The ubiquitin-proteasome system in cardiac proteinopathy: a quality control perspective

Abstract

Protein quality control (PQC) depends on elegant collaboration between molecular chaperones and targeted proteolysis in the cell. The latter is primarily carried out by the ubiquitin-proteasome system, but recent advances in this area of research suggest a supplementary role for the autophagy-lysosomal pathway in PQC-related proteolysis. The (patho)physiological significance of PQC in the heart is best illustrated in cardiac proteinopathy, which belongs to a family of cardiac diseases caused by expression of aggregation-prone proteins in cardiomyocytes. Cardiac proteasome functional insufficiency (PFI) is best studied in desmin-related cardiomyopathy, a bona fide cardiac proteinopathy. Emerging evidence suggests that many common forms of cardiomyopathy may belong to proteinopathy.
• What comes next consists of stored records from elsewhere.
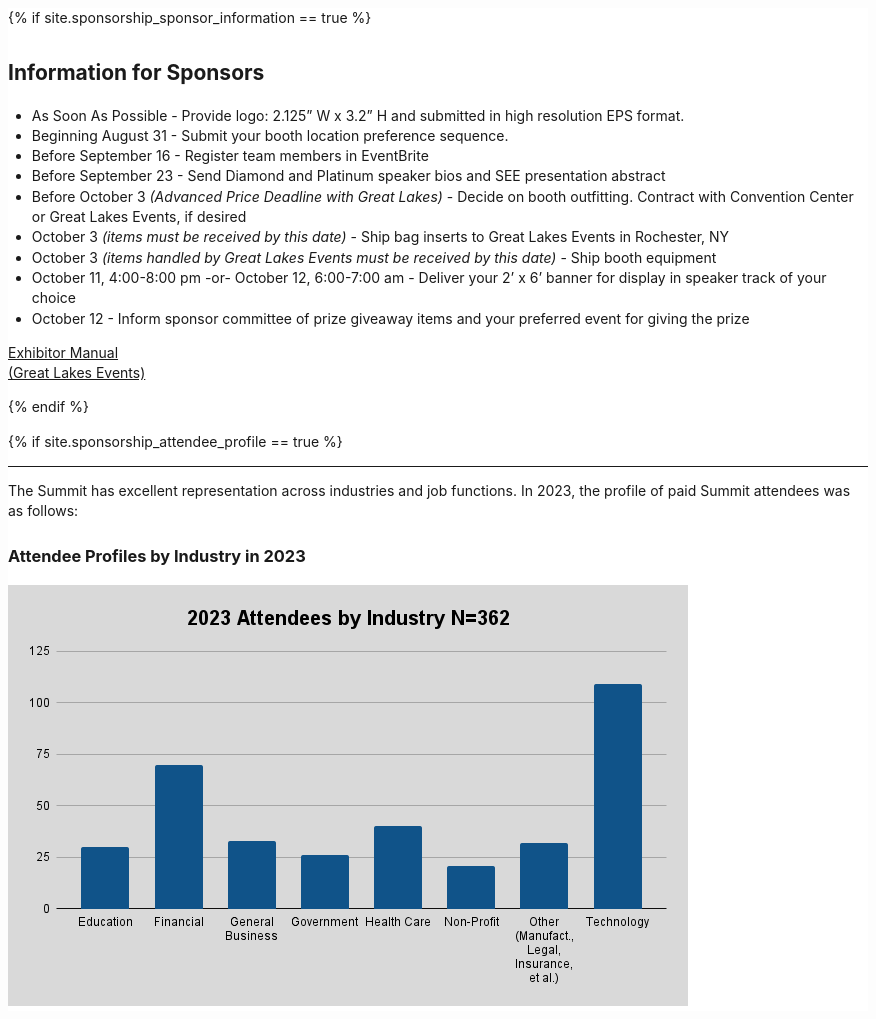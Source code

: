 {% if site.sponsorship_sponsor_information == true %}
## Information for Sponsors

* As Soon As Possible - Provide logo: 2.125” W x 3.2” H and submitted in high resolution EPS format.
* Beginning August 31 - Submit your booth location preference sequence.
* Before September 16 - Register team members in EventBrite
* Before September 23 - Send Diamond and Platinum speaker bios and SEE presentation abstract
* Before October 3 *(Advanced Price Deadline with Great Lakes)* - Decide on booth outfitting. Contract with Convention Center or Great Lakes Events, if desired
* October 3 *(items must be received by this date)* - Ship bag inserts to Great Lakes Events in Rochester, NY
* October 3 *(items handled by Great Lakes Events must be received by this date)* - Ship booth equipment
* October 11, 4:00-8:00 pm -or- October 12, 6:00-7:00 am - Deliver your 2’ x 6’ banner for display in speaker track of your choice
* October 12 - Inform sponsor committee of prize giveaway items and your preferred event for giving the prize

<p class="text-center mt-5 mb-5"><a class="btn btn-lg btn-primary" href="files/Rochester-Security-Summit-Exhibitor-Manual.pdf">Exhibitor Manual<br />(Great Lakes Events)</a></p>
{% endif %}

{% if site.sponsorship_attendee_profile == true %}
<hr>
The Summit has excellent representation across industries and job functions. In 2023, the profile of paid Summit attendees was as follows:

<div class="container">
  <div class="row">
    <div class="col-md-6">

### Attendee Profiles by Industry in 2023

<a href="/2023/attendees-by-industry.png" data-fslightbox="gallery"><img src="/2023/attendees-by-industry.png" class="img-responsive" alt="Attendee Profiles by Industry in 2023"></a>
This review focuses on examining current evidence, as it relates to the hypothesis that PFI impairs PQC in cardiomyocytes and contributes to the progression of cardiac proteinopathies to heart failure.

Figure 1

A schematic illustration of PQC in the cell. Chaperones facilitate the folding of nascent polypeptides and the unfolding/refolding of misfolded proteins, prevent the misfolded proteins from aggregating, and escort terminally misfolded proteins for degradation by the UPS. The UPS degrades both misfolded/damaged proteins and most unneeded native proteins in the cell. This process involves two steps: first, covalent attachment of ubiquitin to a target protein by a cascade of chemical reactions catalysed by the ubiquitin-activating enzyme (E1), ubiquitin-conjugating enzymes (E2), and ubiquitin ligase (E3); and then the degradation of the target protein by the proteasome. The autophagy-lysosomal pathway participates in PQC by helping remove protein aggregates formed by the misfolded proteins that have escaped from the surveillance of chaperones and the UPS. Protein aggregates or defective organelles are first segregated by an isolated double membrane (phagophore) to form autophagosomes, which later fuse with lysosomes to form autophagolysosomes, where the segregated content is degraded by lysosomal hydrolases. p62/SQSTM1 and NBR1 (neighbour of BRCA1 gene 1) mediate the activation of autophagy by aggregated ubiquitinated proteins. The legend for symbols used is shown in the box at the lower left.

Figure 2

A diagram to depict the hypothesis that PFI contributes to cardiac dysfunction. Under stress conditions, the increased production of abnormal proteins overwhelms the UPS, and the resultant aberrant protein aggregation impairs proteasome proteolytic function, leading to PFI. PFI in turn accumulates misfolded proteins, thereby forming a vicious cycle between accumulation of misfolded proteins and PFI. PFI can induce cardiomyocyte dysfunction and/or cardiomyocyte death, and the dysfunctional cardiomyocytes produce more misfolded proteins, thereby forming a vicious cycle between cardiac dysfunction and PFI. Aberrant protein aggregation and/or PFI activate the autophagy-lysosome pathway, which may help relieve proteotoxic stress and attenuate PFI-induced cardiomyocyte dysfunction. The legend for the symbols is the same as in Figure 1.